Film Review: THE HEAT'S ON (1943)

THE HEAT'S ON (1943 Columbia) Starring Mae West, Victor Moore, William Gaxton, Lloyd Bridges, Hazel Scott, Lester Allen, Joan Thorson, Xavier Cugat.  Directed by Gregory Ratoff.

Broadway producer Gaxton schemes to get free publicity for his show, and star West, by having Moore's "Decency" Foundation get his show temporarily closed for content.  Unfortunately the plan backfires as West takes advantage of the opportunity to move to another theatre and Gaxton's show ends up permanently closed.  It's back to the drawing board for the producer as he now tries to concoct a way to lure West back into the fold.

It's fitting that Mae West--a pre-Production Code icon if there ever was one--is the star of a satire on the effect of censorship on the entertainment industy in general.  Unfortunately, THE HEAT'S ON turns out to be toothless.  By having Moore's organization focused on cleaning up Broadway instead of Hollywood, an opportunity is missed for West to get digs in at the Code and the Hays Office.  To be fair, it probably would have been impossible to get THE HEAT'S ON past the film censors in 1943 if it had that kind of bite.

In addition to her typical post-Code problems, West wasn't given her usual creative input on THE HEAT'S ON, which certainly would have helped.  Mae's dialogue lacks the zing her fans will be accustomed to (its akin with watching Groucho deliver his lines during ROOM SERVICE) and she's onscreen for less than one-third of the film's 79 minutes.  All in all, not enough Mae, and as a result, probably the weakest of her starring vehicles--until the Seventies, that is.

Hazel Scott at the piano
THE HEAT'S ON was one of only five feature film appearances for legendary jazz pianist Hazel Scott, and she is dazzling, undoubtedly the picture's musical highlight.  Scott's second scene resulted in her famous confrontation with Columbia studio head Harry Cohn.  Protesting the intention to show the sweethearts and wives of African-American soldiers sending their men off to war wearing unkempt hair and ragged clothes, Scott went on a three day strike and effectively shut down production.  Scott got her way--the costumes were changed (see photo above)--but Cohn told her she'd "never work in this town again".  Regardless, Scott was right, and she was dynamite in both of her scenes.  You can read more about Hazel Scott here.  Suffice to say it's our loss she wasn't onscreen more often.

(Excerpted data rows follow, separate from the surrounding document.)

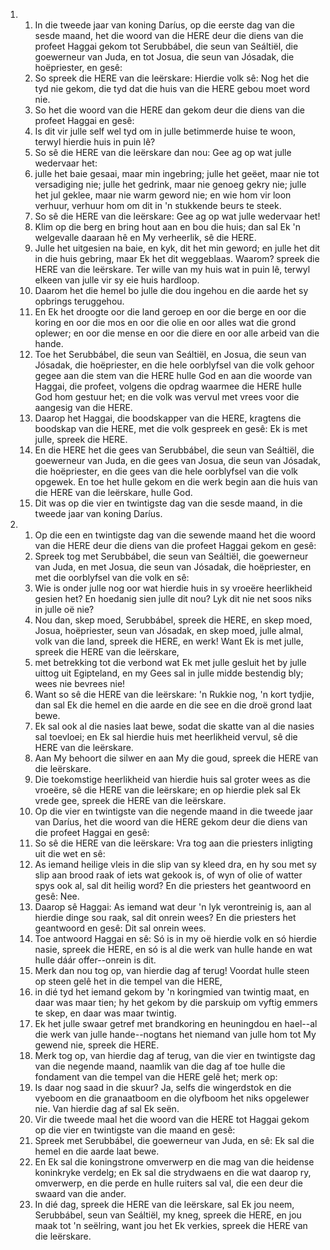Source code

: <ol>
  <li>
    <ol>
      <li>In die tweede jaar van koning Daríus, op die eerste dag van die sesde maand, het die woord van die HERE deur die diens van die profeet Haggai gekom tot Serubbábel, die seun van Seáltiël, die goewerneur van Juda, en tot Josua, die seun van Jósadak, die hoëpriester, en gesê:</li>
      <li>So spreek die HERE van die leërskare: Hierdie volk sê: Nog het die tyd nie gekom, die tyd dat die huis van die HERE gebou moet word nie.</li>
      <li>So het die woord van die HERE dan gekom deur die diens van die profeet Haggai en gesê:</li>
      <li>Is dit vir julle self wel tyd om in julle betimmerde huise te woon, terwyl hierdie huis in puin lê?</li>
      <li>So sê die HERE van die leërskare dan nou: Gee ag op wat julle wedervaar het:</li>
      <li>julle het baie gesaai, maar min ingebring; julle het geëet, maar nie tot versadiging nie; julle het gedrink, maar nie genoeg gekry nie; julle het jul geklee, maar nie warm geword nie; en wie hom vir loon verhuur, verhuur hom om dit in 'n stukkende beurs te steek.</li>
      <li>So sê die HERE van die leërskare: Gee ag op wat julle wedervaar het!</li>
      <li>Klim op die berg en bring hout aan en bou die huis; dan sal Ek 'n welgevalle daaraan hê en My verheerlik, sê die HERE.</li>
      <li>Julle het uitgesien na baie, en kyk, dit het min geword; en julle het dit in die huis gebring, maar Ek het dit weggeblaas. Waarom? spreek die HERE van die leërskare. Ter wille van my huis wat in puin lê, terwyl elkeen van julle vir sy eie huis hardloop.</li>
      <li>Daarom het die hemel bo julle die dou ingehou en die aarde het sy opbrings teruggehou.</li>
      <li>En Ek het droogte oor die land geroep en oor die berge en oor die koring en oor die mos en oor die olie en oor alles wat die grond oplewer; en oor die mense en oor die diere en oor alle arbeid van die hande.</li>
      <li>Toe het Serubbábel, die seun van Seáltiël, en Josua, die seun van Jósadak, die hoëpriester, en die hele oorblyfsel van die volk gehoor gegee aan die stem van die HERE hulle God en aan die woorde van Haggai, die profeet, volgens die opdrag waarmee die HERE hulle God hom gestuur het; en die volk was vervul met vrees voor die aangesig van die HERE.</li>
      <li>Daarop het Haggai, die boodskapper van die HERE, kragtens die boodskap van die HERE, met die volk gespreek en gesê: Ek is met julle, spreek die HERE.</li>
      <li>En die HERE het die gees van Serubbábel, die seun van Seáltiël, die goewerneur van Juda, en die gees van Josua, die seun van Jósadak, die hoëpriester, en die gees van die hele oorblyfsel van die volk opgewek. En toe het hulle gekom en die werk begin aan die huis van die HERE van die leërskare, hulle God.</li>
      <li>Dit was op die vier en twintigste dag van die sesde maand, in die tweede jaar van koning Daríus.</li>
    </ol>
  </li>
  <li>
    <ol>
      <li>Op die een en twintigste dag van die sewende maand het die woord van die HERE deur die diens van die profeet Haggai gekom en gesê:</li>
      <li>Spreek tog met Serubbábel, die seun van Seáltiël, die goewerneur van Juda, en met Josua, die seun van Jósadak, die hoëpriester, en met die oorblyfsel van die volk en sê:</li>
      <li>Wie is onder julle nog oor wat hierdie huis in sy vroeëre heerlikheid gesien het? En hoedanig sien julle dit nou? Lyk dit nie net soos niks in julle oë nie?</li>
      <li>Nou dan, skep moed, Serubbábel, spreek die HERE, en skep moed, Josua, hoëpriester, seun van Jósadak, en skep moed, julle almal, volk van die land, spreek die HERE, en werk! Want Ek is met julle, spreek die HERE van die leërskare,</li>
      <li>met betrekking tot die verbond wat Ek met julle gesluit het by julle uittog uit Egipteland, en my Gees sal in julle midde bestendig bly; wees nie bevrees nie!</li>
      <li>Want so sê die HERE van die leërskare: 'n Rukkie nog, 'n kort tydjie, dan sal Ek die hemel en die aarde en die see en die droë grond laat bewe.</li>
      <li>Ek sal ook al die nasies laat bewe, sodat die skatte van al die nasies sal toevloei; en Ek sal hierdie huis met heerlikheid vervul, sê die HERE van die leërskare.</li>
      <li>Aan My behoort die silwer en aan My die goud, spreek die HERE van die leërskare.</li>
      <li>Die toekomstige heerlikheid van hierdie huis sal groter wees as die vroeëre, sê die HERE van die leërskare; en op hierdie plek sal Ek vrede gee, spreek die HERE van die leërskare.</li>
      <li>Op die vier en twintigste van die negende maand in die tweede jaar van Daríus, het die woord van die HERE gekom deur die diens van die profeet Haggai en gesê:</li>
      <li>So sê die HERE van die leërskare: Vra tog aan die priesters inligting uit die wet en sê:</li>
      <li>As iemand heilige vleis in die slip van sy kleed dra, en hy sou met sy slip aan brood raak of iets wat gekook is, of wyn of olie of watter spys ook al, sal dit heilig word? En die priesters het geantwoord en gesê: Nee.</li>
      <li>Daarop sê Haggai: As iemand wat deur 'n lyk verontreinig is, aan al hierdie dinge sou raak, sal dit onrein wees? En die priesters het geantwoord en gesê: Dit sal onrein wees.</li>
      <li>Toe antwoord Haggai en sê: Só is in my oë hierdie volk en só hierdie nasie, spreek die HERE, en só is al die werk van hulle hande en wat hulle dáár offer--onrein is dit.</li>
      <li>Merk dan nou tog op, van hierdie dag af terug! Voordat hulle steen op steen gelê het in die tempel van die HERE,</li>
      <li>in dié tyd het iemand gekom by 'n koringmied van twintig maat, en daar was maar tien; hy het gekom by die parskuip om vyftig emmers te skep, en daar was maar twintig.</li>
      <li>Ek het julle swaar getref met brandkoring en heuningdou en hael--al die werk van julle hande--nogtans het niemand van julle hom tot My gewend nie, spreek die HERE.</li>
      <li>Merk tog op, van hierdie dag af terug, van die vier en twintigste dag van die negende maand, naamlik van die dag af toe hulle die fondament van die tempel van die HERE gelê het; merk op:</li>
      <li>Is daar nog saad in die skuur? Ja, selfs die wingerdstok en die vyeboom en die granaatboom en die olyfboom het niks opgelewer nie. Van hierdie dag af sal Ek seën.</li>
      <li>Vir die tweede maal het die woord van die HERE tot Haggai gekom op die vier en twintigste van die maand en gesê:</li>
      <li>Spreek met Serubbábel, die goewerneur van Juda, en sê: Ek sal die hemel en die aarde laat bewe.</li>
      <li>En Ek sal die koningstrone omverwerp en die mag van die heidense koninkryke verdelg; en Ek sal die strydwaens en die wat daarop ry, omverwerp, en die perde en hulle ruiters sal val, die een deur die swaard van die ander.</li>
      <li>In dié dag, spreek die HERE van die leërskare, sal Ek jou neem, Serubbábel, seun van Seáltiël, my kneg, spreek die HERE, en jou maak tot 'n seëlring, want jou het Ek verkies, spreek die HERE van die leërskare.</li>
    </ol>
  </li>
</ol>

Victor Moore (right); dude was a pre-Viagra playa, ya'll!
Veteran character actor Moore adds quite a few laughs doing the rumba with West (and fighting a losing battle to keep his toupee on).  Hey, Moore, then 66, might not have looked virile enough for Mae West, but don't judge the book by the cover--his real life wife at the time was 22!  (They stayed together until his death in 1962, too.)  A young Lloyd Bridges is also in the supporting cast.

It's too easy to say The Heat's Off, and also unfair--the picture has a few bright spots.  Just not nearly enough of them.  Mae West completists will certainly want to check it out, but to everyone else, I'd recommend sticking with MY LITTLE CHICKADEE, SHE DONE HIM WRONG and I'M NO ANGEL.

DVD Availability?

Yes, on demand through Amazon.  

1 comment:

grandoldmovies said...

The film really does belong to Hazel Scott -- poor Mae looks bored through it all, as if knowing it was a waste for her. Moore himself seems to be a world unto himself in the film, just doing his own shtick. They really done Mae wrong in this one.